Simon bercerita, nama komunitas yang disebutkan Ayawata Nikiwar. Nama Ayawata berarti “mama-mama” juga Nikiwar adalah nama distrik. “Jadi, artinya mama-mama atau ibu-ibu dari Distrik Nikiwar,” tulisnya melalui aplikasi mobile perpesanan terhadap Info Tempo.
Kampung Werianggi di Distrik Nikiwar, Simon melanjutkan, penghasil komoditas pala. “Kami menyebutnya jenis pala negeri,” ujar dia. Lazimnya petani pala, yang tersebut diambil cuma biji dan juga bunga pala, sedangkan daging pala dibuang ketika musim panen.
Sekitar 2021, World Wide Fund and Nature atau WWF kemudian datang memberi pelatihan terhadap ibu-ibu yang dimaksud untuk memanfaatkan daging pala berubah menjadi komoditas baru. WWF juga memberikan bantuan pembiayaan produksi awal lalu desain pengemasan. Hasilnya antara lain selai pala, permen pala, lalu sari pala.

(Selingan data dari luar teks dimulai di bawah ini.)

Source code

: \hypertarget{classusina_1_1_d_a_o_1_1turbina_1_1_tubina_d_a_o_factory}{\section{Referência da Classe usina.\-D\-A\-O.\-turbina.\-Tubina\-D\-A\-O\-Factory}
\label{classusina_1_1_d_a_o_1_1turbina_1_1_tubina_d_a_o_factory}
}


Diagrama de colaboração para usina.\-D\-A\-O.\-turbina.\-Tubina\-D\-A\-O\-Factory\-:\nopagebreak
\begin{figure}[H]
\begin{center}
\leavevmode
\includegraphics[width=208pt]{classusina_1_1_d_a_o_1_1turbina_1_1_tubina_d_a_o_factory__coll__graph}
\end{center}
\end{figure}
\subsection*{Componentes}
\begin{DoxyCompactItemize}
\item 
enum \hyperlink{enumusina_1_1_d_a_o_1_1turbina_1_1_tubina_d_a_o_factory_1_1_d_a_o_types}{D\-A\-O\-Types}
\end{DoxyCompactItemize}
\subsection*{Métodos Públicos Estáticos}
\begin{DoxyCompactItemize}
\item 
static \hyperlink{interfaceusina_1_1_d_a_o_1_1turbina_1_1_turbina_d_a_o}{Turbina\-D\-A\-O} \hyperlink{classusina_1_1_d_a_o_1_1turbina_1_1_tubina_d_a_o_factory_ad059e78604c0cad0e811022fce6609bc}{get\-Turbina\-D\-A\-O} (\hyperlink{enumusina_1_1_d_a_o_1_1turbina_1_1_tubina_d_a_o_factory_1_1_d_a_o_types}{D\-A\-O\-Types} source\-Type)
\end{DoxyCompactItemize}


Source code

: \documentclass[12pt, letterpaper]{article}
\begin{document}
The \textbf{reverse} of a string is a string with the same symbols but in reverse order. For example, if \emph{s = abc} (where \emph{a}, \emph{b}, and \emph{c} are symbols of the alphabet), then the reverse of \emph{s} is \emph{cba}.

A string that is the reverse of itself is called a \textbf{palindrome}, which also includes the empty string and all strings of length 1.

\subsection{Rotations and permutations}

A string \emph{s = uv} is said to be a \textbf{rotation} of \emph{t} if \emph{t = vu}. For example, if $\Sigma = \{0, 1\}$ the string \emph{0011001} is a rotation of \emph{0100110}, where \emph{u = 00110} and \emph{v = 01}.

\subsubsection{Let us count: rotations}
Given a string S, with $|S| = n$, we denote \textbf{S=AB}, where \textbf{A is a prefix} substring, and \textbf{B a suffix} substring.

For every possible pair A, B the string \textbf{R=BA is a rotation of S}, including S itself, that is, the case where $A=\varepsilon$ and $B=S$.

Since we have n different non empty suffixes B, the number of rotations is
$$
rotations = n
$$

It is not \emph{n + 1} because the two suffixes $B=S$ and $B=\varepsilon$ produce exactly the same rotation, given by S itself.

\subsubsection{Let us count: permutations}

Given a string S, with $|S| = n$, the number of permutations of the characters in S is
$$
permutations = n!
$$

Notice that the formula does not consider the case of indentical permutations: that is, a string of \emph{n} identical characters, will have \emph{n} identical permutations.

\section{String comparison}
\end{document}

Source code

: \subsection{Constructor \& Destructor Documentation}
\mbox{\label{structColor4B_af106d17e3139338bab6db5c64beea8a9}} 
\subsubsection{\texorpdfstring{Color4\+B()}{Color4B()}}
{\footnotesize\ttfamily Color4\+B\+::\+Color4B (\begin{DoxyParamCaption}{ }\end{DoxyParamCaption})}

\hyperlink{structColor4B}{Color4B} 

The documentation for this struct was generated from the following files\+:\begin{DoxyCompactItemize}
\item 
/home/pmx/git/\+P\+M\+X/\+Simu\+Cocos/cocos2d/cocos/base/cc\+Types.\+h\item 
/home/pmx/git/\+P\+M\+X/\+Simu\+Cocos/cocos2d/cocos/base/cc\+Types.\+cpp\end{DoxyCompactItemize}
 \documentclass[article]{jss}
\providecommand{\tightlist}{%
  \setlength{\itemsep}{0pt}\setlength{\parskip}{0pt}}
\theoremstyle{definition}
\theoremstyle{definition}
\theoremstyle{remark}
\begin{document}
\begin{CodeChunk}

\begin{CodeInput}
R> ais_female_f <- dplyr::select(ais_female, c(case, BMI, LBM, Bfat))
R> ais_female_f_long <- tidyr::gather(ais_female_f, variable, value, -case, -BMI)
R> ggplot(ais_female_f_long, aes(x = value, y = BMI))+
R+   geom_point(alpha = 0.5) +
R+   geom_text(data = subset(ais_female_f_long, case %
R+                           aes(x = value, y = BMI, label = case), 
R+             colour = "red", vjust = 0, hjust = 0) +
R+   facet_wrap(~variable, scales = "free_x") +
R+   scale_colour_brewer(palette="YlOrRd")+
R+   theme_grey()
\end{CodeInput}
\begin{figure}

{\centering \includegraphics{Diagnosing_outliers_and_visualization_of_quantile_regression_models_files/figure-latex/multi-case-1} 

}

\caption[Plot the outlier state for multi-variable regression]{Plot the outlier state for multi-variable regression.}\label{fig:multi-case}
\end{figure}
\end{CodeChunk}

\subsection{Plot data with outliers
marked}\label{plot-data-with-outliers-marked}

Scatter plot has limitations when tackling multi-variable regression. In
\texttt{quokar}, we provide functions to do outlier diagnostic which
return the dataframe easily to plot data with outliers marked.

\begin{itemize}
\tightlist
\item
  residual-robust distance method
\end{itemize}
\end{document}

Produk turunan yang disebutkan sekarang ini telah titip jual di dalam toko maupun melalui lokapasar (marketplace). Info Tempo menemukan produk-produk yang dimaksud dengan ringan menggunakan kata kunci “pala ayawata nikiwar” maka akan muncul ke beberapa orang lokapasar hingga Facebook.
“Saat ini merek didampingi oleh Papua Youth Creative Hub, Bank Tanah Air Papua Barat, pemerintahan Wilayah Teluk Wondama serta eksekutif Provinsi Papua Barat,” tutur Simon. (*)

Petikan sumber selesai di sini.